Gambaran hal ini bisa kita lihat pada saat Malena memotong rambutnya dan mencat merah tua menyala dengan gelombang-gelombang. Dia melangkah menyusuri pelataran kota Calkuta dengan rok pendek dan tas dikepit di pinggang. Semua mata mahklu hidup saat itu menatap tajam padanya. Setiap langkahnya seakan sebuah busur yang menyerbu seluruh penduduk kota untuk menjadikan mereka mati dengan mata terbuka dan mulut menganga. Semuanya, termasuk anak-anak dan ibu yang cemburu karena suaminya molotot.
Sampai di tengah kerumuan penduduk Calkuta, dia menduduki sebidang kursi dan mengeluarkan sebatang rokok lalu ditempelkan pada bibir merah merekahnya. Sejurus kemudian puluhan tangan sudah berada di depan bibirnya dengan berbagai model dan merek korek api yang menyala-nyala. Korek-korek itu menunggu penghargaan dan kehormatan dari premepuan idaman seluruh laki-laki.
Anehnya, Malena tidak melihat kepada siapapun. Dia cuma melirik ke kiri dengan ekspresi dingin. Entah siapa yang mendapatkan kehornmatannya. Aku merasakan dia seakan-akan berkata: “akulah perempuan yang kalian semua tunggu-tunggu untuk menjadi tumbal dari hasrat-hasrat kelelakian kalian.

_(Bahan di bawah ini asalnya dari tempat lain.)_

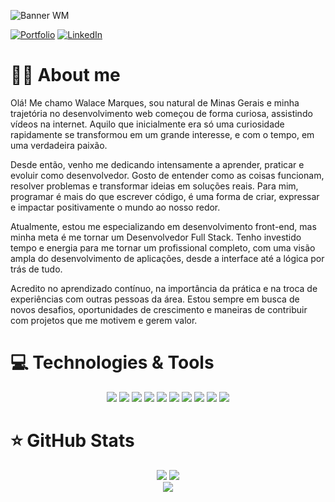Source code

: 
![Banner WM](https://github.com/user-attachments/assets/cb6d7419-0810-4394-91d4-0ec14ce135a2)

[![Portfolio](https://img.shields.io/badge/Portfolio-FF5722?style=for-the-badge&logo=todoist&logoColor=white)](https://walacemarqs.vercel.app/)
[![LinkedIn](https://img.shields.io/badge/LinkedIn-0077B5?style=for-the-badge&logo=linkedin&logoColor=white)](https://www.linkedin.com/in/walacemarques/)

# 👨‍💻 About me
<p>
Olá! Me chamo Walace Marques, sou natural de Minas Gerais e minha trajetória no desenvolvimento web começou de forma curiosa, assistindo vídeos na internet. Aquilo que inicialmente era só uma curiosidade rapidamente se transformou em um grande interesse, e com o tempo, em uma verdadeira paixão.

Desde então, venho me dedicando intensamente a aprender, praticar e evoluir como desenvolvedor. Gosto de entender como as coisas funcionam, resolver problemas e transformar ideias em soluções reais. Para mim, programar é mais do que escrever código, é uma forma de criar, expressar e impactar positivamente o mundo ao nosso redor.

Atualmente, estou me especializando em desenvolvimento front-end, mas minha meta é me tornar um Desenvolvedor Full Stack. Tenho investido tempo e energia para me tornar um profissional completo, com uma visão ampla do desenvolvimento de aplicações, desde a interface até a lógica por trás de tudo.

Acredito no aprendizado contínuo, na importância da prática e na troca de experiências com outras pessoas da área. Estou sempre em busca de novos desafios, oportunidades de crescimento e maneiras de contribuir com projetos que me motivem e gerem valor.
</p>

# 💻 Technologies & Tools

<div align="center">
  <img src="https://img.shields.io/badge/typescript-%23007ACC.svg?style=for-the-badge&logo=typescript&logoColor=white" />
  <img src="https://img.shields.io/badge/JavaScript-F7DF1E?style=for-the-badge&logo=javascript&logoColor=black" />
  <img src="https://img.shields.io/badge/react-%2320232a.svg?style=for-the-badge&logo=react&logoColor=%2361DAFB" />
  <img src="https://img.shields.io/badge/React_Router-CA4245?style=for-the-badge&logo=react-router&logoColor=white"/>
  <img src="https://img.shields.io/badge/SASS-hotpink.svg?style=for-the-badge&logo=SASS&logoColor=white" />
  <img src="https://img.shields.io/badge/html5-%23E34F26.svg?style=for-the-badge&logo=html5&logoColor=white" />
  <img src="https://img.shields.io/badge/css3-%231572B6.svg?style=for-the-badge&logo=css3&logoColor=white" />
  <img src="https://img.shields.io/badge/Bootstrap-563D7C?style=for-the-badge&logo=bootstrap&logoColor=white"/>
  <img src="https://img.shields.io/badge/NPM-%23CB3837.svg?style=for-the-badge&logo=npm&logoColor=white" />
  <img src="https://img.shields.io/badge/Git-E34F26?style=for-the-badge&logo=git&logoColor=white"/>
</div>

# ⭐ GitHub Stats

<div align="center">
  <img src="https://github-readme-stats.vercel.app/api?username=zzmarques&theme=radical&hide_border=false&include_all_commits=false&count_private=false"/>
  <img src="https://nirzak-streak-stats.vercel.app/?user=zzmarques&theme=radical&hide_border=false" /><br/>
  <img src="https://github-readme-stats.vercel.app/api/top-langs/?username=zzmarques&theme=radical&hide_border=false&include_all_commits=false&count_private=false&layout=compact" />
</div>
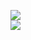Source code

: [![](https://img.shields.io/badge/Made%20With-Github%20Spray-lightgrey.svg?style=for-the-badge&logo=github)](https://github.com/Annihil/github-spray#10019)  
[![](https://i.imgur.com/2DrTn0Z.gif)](https://github.com/Annihil/github-spray)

Aku adalah seonggok tumbal di atas altar yang siap kalian korbankan demi keserakahan hasrat percintaan. Silahkan puaskan nafsu-nafsu setan kalian terhadap perempuan. Akulah tumbal. Aku tahu itu. Oleh karena itu aku tidak perlu mengatakan apapun. Tidak perlu kalian tahu bahwa aku menderita.” Korek api itu seakan menandakan nafsu yang sedang menyala-nyala panas siap membakar.
Malena diam tanpa suara.
Dia dipaksa menjadi PSK oleh seorang pengacara yang telah memenangkan perkaranya dan juga oleh seorang jendral Jerman yang dengan kelicikannya Cuma memberikan makan pokok atas pemerkosaannya.
Dan Malena hanya diam. Kalah.
Kita tahu, sepanjang scene Malena hampir tidak pernah berbicara. Tapi seluruh ekspresi mukanya seakan mengatakan semuanya: aku adalah derita. Semakin aku mengatakan bahwa aku menderita maka hal itu akan tambah melukai. Bahkan setelah dia bertemu kembali dengan suaminya, ekspresi Malena tetap sebentuk ekspresi derita perempuan cantik.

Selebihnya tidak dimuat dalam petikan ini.